Stored data:
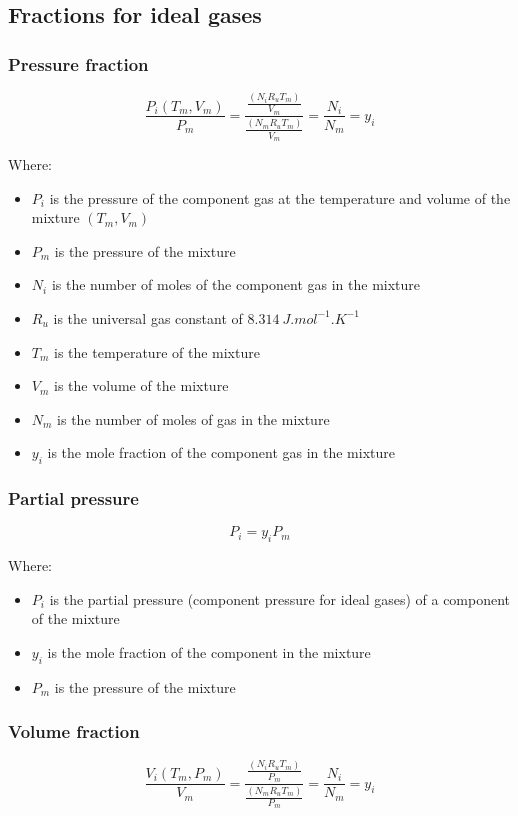 \documentclass[11pt]{article}
\begin{document}
\subsection{Fractions for ideal gases}
\label{sec:org7cf5283}

\subsubsection{Pressure fraction}
\label{sec:orgf97c9ce}
\[\frac{P_i(T_m, V_m)}{P_m} = \frac{\frac{(N_i R_u T_m)}{V_m}}{\frac{(N_m R_u T_m)}{V_m}} = \frac{N_i}{N_m} = y_i\]

Where:
\begin{itemize}
\item \(P_i\) is the pressure of the component gas at the temperature and volume of the mixture \((T_m, V_m)\)
\item \(P_m\) is the pressure of the mixture
\item \(N_i\) is the number of moles of the component gas in the mixture
\item \(R_u\) is the universal gas constant of \(\qty{8.314}{J.mol^{-1}.K^{-1}}\)
\item \(T_m\) is the temperature of the mixture
\item \(V_m\) is the volume of the mixture
\item \(N_m\) is the number of moles of gas in the mixture
\item \(y_i\) is the mole fraction of the component gas in the mixture
\end{itemize}

\subsubsection{Partial pressure}
\label{sec:org0c80e23}
\[P_i = y_i P_m\]

Where:
\begin{itemize}
\item \(P_i\) is the partial pressure (component pressure for ideal gases) of a component of the mixture
\item \(y_i\) is the mole fraction of the component in the mixture
\item \(P_m\) is the pressure of the mixture
\end{itemize}

\subsubsection{Volume fraction}
\label{sec:org4d3d4b5}
\[\frac{V_i(T_m, P_m)}{V_m} = \frac{\frac{(N_i R_u T_m)}{P_m}}{\frac{(N_m R_u T_m)}{P_m}} = \frac{N_i}{N_m} = y_i\]
\end{document}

_Task objective_.
Make an exact copy of the records, pictures excluded.

_Your solution_.
 \documentclass[11pt]{article}
\begin{document}
\subsection{Fractions for ideal gases}
\label{sec:org7cf5283}

\subsubsection{Pressure fraction}
\label{sec:orgf97c9ce}
\[\frac{P_i(T_m, V_m)}{P_m} = \frac{\frac{(N_i R_u T_m)}{V_m}}{\frac{(N_m R_u T_m)}{V_m}} = \frac{N_i}{N_m} = y_i\]

Where:
\begin{itemize}
\item \(P_i\) is the pressure of the component gas at the temperature and volume of the mixture \((T_m, V_m)\)
\item \(P_m\) is the pressure of the mixture
\item \(N_i\) is the number of moles of the component gas in the mixture
\item \(R_u\) is the universal gas constant of \(\qty{8.314}{J.mol^{-1}.K^{-1}}\)
\item \(T_m\) is the temperature of the mixture
\item \(V_m\) is the volume of the mixture
\item \(N_m\) is the number of moles of gas in the mixture
\item \(y_i\) is the mole fraction of the component gas in the mixture
\end{itemize}

\subsubsection{Partial pressure}
\label{sec:org0c80e23}
\[P_i = y_i P_m\]

Where:
\begin{itemize}
\item \(P_i\) is the partial pressure (component pressure for ideal gases) of a component of the mixture
\item \(y_i\) is the mole fraction of the component in the mixture
\item \(P_m\) is the pressure of the mixture
\end{itemize}

\subsubsection{Volume fraction}
\label{sec:org4d3d4b5}
\[\frac{V_i(T_m, P_m)}{V_m} = \frac{\frac{(N_i R_u T_m)}{P_m}}{\frac{(N_m R_u T_m)}{P_m}} = \frac{N_i}{N_m} = y_i\]
\end{document}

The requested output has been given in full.